**What is required:**
Every line of the data needs to be returned exactly.

**Provided data:**
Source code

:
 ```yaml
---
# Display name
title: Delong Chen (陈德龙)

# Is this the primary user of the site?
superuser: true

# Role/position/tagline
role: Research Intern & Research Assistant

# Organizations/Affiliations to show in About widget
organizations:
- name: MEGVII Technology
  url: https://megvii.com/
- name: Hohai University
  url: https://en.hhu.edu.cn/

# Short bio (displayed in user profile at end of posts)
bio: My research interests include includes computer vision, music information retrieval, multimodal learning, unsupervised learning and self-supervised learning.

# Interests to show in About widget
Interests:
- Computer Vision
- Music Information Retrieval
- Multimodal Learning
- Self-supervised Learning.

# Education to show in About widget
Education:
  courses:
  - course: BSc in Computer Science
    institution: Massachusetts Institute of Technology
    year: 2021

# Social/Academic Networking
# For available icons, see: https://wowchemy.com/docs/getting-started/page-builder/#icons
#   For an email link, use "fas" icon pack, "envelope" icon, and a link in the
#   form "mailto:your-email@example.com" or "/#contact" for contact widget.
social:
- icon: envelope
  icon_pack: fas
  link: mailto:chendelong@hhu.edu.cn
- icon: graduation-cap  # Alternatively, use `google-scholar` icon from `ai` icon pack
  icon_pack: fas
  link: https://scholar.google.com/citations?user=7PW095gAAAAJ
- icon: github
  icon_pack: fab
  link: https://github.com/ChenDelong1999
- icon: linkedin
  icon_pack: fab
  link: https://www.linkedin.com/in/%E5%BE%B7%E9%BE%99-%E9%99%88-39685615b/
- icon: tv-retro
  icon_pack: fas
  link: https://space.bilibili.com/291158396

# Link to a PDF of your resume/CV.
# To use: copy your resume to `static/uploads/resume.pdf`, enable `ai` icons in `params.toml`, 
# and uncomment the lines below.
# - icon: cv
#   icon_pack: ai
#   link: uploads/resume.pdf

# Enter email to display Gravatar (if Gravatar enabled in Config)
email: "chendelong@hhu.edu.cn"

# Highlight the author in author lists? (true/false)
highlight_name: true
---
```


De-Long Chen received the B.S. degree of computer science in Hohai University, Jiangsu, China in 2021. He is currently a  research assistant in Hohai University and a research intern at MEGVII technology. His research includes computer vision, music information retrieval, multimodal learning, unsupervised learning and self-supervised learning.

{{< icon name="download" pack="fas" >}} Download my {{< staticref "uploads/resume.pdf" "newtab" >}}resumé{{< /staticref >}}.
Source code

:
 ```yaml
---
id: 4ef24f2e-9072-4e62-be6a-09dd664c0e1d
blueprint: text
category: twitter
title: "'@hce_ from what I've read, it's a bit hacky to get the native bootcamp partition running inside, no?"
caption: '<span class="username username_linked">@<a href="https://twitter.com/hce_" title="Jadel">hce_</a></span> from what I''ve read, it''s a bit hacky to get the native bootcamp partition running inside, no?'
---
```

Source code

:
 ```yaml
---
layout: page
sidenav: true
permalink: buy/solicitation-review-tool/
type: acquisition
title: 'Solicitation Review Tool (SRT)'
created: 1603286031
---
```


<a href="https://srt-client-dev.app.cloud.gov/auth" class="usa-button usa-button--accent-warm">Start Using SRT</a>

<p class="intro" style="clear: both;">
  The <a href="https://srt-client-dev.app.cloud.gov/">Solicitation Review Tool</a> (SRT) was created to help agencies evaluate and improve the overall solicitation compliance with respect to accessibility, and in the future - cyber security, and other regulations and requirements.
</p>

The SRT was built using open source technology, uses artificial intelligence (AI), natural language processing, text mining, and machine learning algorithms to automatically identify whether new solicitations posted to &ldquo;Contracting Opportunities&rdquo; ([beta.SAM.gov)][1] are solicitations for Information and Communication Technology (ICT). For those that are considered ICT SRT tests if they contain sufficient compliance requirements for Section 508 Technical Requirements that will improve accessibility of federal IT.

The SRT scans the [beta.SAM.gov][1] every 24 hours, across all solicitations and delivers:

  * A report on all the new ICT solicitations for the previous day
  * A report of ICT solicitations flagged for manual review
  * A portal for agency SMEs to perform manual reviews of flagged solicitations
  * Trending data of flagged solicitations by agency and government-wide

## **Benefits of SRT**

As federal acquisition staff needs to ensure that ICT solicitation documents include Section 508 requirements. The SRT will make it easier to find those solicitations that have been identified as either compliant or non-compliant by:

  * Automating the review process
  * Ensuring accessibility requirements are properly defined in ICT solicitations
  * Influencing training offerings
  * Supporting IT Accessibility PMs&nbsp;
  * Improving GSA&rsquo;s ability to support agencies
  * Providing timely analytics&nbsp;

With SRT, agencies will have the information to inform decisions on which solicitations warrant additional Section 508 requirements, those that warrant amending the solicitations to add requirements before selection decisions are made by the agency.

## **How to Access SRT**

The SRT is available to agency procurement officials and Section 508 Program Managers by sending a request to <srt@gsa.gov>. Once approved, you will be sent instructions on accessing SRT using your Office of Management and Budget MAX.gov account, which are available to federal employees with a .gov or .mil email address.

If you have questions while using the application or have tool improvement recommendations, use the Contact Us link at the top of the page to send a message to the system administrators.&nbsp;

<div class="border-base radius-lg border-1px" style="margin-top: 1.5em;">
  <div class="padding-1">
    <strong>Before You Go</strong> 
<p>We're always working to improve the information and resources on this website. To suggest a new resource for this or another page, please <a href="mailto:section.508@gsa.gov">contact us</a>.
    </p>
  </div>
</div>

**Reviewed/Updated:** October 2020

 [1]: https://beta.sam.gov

**Exercise answer:**
Source code

:
 ```yaml
---
# Display name
title: Delong Chen (陈德龙)

# Is this the primary user of the site?
superuser: true

# Role/position/tagline
role: Research Intern & Research Assistant

# Organizations/Affiliations to show in About widget
organizations:
- name: MEGVII Technology
  url: https://megvii.com/
- name: Hohai University
  url: https://en.hhu.edu.cn/

# Short bio (displayed in user profile at end of posts)
bio: My research interests include includes computer vision, music information retrieval, multimodal learning, unsupervised learning and self-supervised learning.

# Interests to show in About widget
Interests:
- Computer Vision
- Music Information Retrieval
- Multimodal Learning
- Self-supervised Learning.

# Education to show in About widget
Education:
  courses:
  - course: BSc in Computer Science
    institution: Massachusetts Institute of Technology
    year: 2021

# Social/Academic Networking
# For available icons, see: https://wowchemy.com/docs/getting-started/page-builder/#icons
#   For an email link, use "fas" icon pack, "envelope" icon, and a link in the
#   form "mailto:your-email@example.com" or "/#contact" for contact widget.
social:
- icon: envelope
  icon_pack: fas
  link: mailto:chendelong@hhu.edu.cn
- icon: graduation-cap  # Alternatively, use `google-scholar` icon from `ai` icon pack
  icon_pack: fas
  link: https://scholar.google.com/citations?user=7PW095gAAAAJ
- icon: github
  icon_pack: fab
  link: https://github.com/ChenDelong1999
- icon: linkedin
  icon_pack: fab
  link: https://www.linkedin.com/in/%E5%BE%B7%E9%BE%99-%E9%99%88-39685615b/
- icon: tv-retro
  icon_pack: fas
  link: https://space.bilibili.com/291158396

# Link to a PDF of your resume/CV.
# To use: copy your resume to `static/uploads/resume.pdf`, enable `ai` icons in `params.toml`, 
# and uncomment the lines below.
# - icon: cv
#   icon_pack: ai
#   link: uploads/resume.pdf

# Enter email to display Gravatar (if Gravatar enabled in Config)
email: "chendelong@hhu.edu.cn"

# Highlight the author in author lists? (true/false)
highlight_name: true
---
```


De-Long Chen received the B.S. degree of computer science in Hohai University, Jiangsu, China in 2021. He is currently a  research assistant in Hohai University and a research intern at MEGVII technology. His research includes computer vision, music information retrieval, multimodal learning, unsupervised learning and self-supervised learning.

{{< icon name="download" pack="fas" >}} Download my {{< staticref "uploads/resume.pdf" "newtab" >}}resumé{{< /staticref >}}.
Source code

:
 ```yaml
---
id: 4ef24f2e-9072-4e62-be6a-09dd664c0e1d
blueprint: text
category: twitter
title: "'@hce_ from what I've read, it's a bit hacky to get the native bootcamp partition running inside, no?"
caption: '<span class="username username_linked">@<a href="https://twitter.com/hce_" title="Jadel">hce_</a></span> from what I''ve read, it''s a bit hacky to get the native bootcamp partition running inside, no?'
---
```

Source code

:
 ```yaml
---
layout: page
sidenav: true
permalink: buy/solicitation-review-tool/
type: acquisition
title: 'Solicitation Review Tool (SRT)'
created: 1603286031
---
```


<a href="https://srt-client-dev.app.cloud.gov/auth" class="usa-button usa-button--accent-warm">Start Using SRT</a>

<p class="intro" style="clear: both;">
  The <a href="https://srt-client-dev.app.cloud.gov/">Solicitation Review Tool</a> (SRT) was created to help agencies evaluate and improve the overall solicitation compliance with respect to accessibility, and in the future - cyber security, and other regulations and requirements.
</p>

The SRT was built using open source technology, uses artificial intelligence (AI), natural language processing, text mining, and machine learning algorithms to automatically identify whether new solicitations posted to &ldquo;Contracting Opportunities&rdquo; ([beta.SAM.gov)][1] are solicitations for Information and Communication Technology (ICT). For those that are considered ICT SRT tests if they contain sufficient compliance requirements for Section 508 Technical Requirements that will improve accessibility of federal IT.

The SRT scans the [beta.SAM.gov][1] every 24 hours, across all solicitations and delivers:

  * A report on all the new ICT solicitations for the previous day
  * A report of ICT solicitations flagged for manual review
  * A portal for agency SMEs to perform manual reviews of flagged solicitations
  * Trending data of flagged solicitations by agency and government-wide

## **Benefits of SRT**

As federal acquisition staff needs to ensure that ICT solicitation documents include Section 508 requirements. The SRT will make it easier to find those solicitations that have been identified as either compliant or non-compliant by:

  * Automating the review process
  * Ensuring accessibility requirements are properly defined in ICT solicitations
  * Influencing training offerings
  * Supporting IT Accessibility PMs&nbsp;
  * Improving GSA&rsquo;s ability to support agencies
  * Providing timely analytics&nbsp;

With SRT, agencies will have the information to inform decisions on which solicitations warrant additional Section 508 requirements, those that warrant amending the solicitations to add requirements before selection decisions are made by the agency.

## **How to Access SRT**

The SRT is available to agency procurement officials and Section 508 Program Managers by sending a request to <srt@gsa.gov>. Once approved, you will be sent instructions on accessing SRT using your Office of Management and Budget MAX.gov account, which are available to federal employees with a .gov or .mil email address.

If you have questions while using the application or have tool improvement recommendations, use the Contact Us link at the top of the page to send a message to the system administrators.&nbsp;

<div class="border-base radius-lg border-1px" style="margin-top: 1.5em;">
  <div class="padding-1">
    <strong>Before You Go</strong> 
<p>We're always working to improve the information and resources on this website. To suggest a new resource for this or another page, please <a href="mailto:section.508@gsa.gov">contact us</a>.
    </p>
  </div>
</div>

**Reviewed/Updated:** October 2020

 [1]: https://beta.sam.gov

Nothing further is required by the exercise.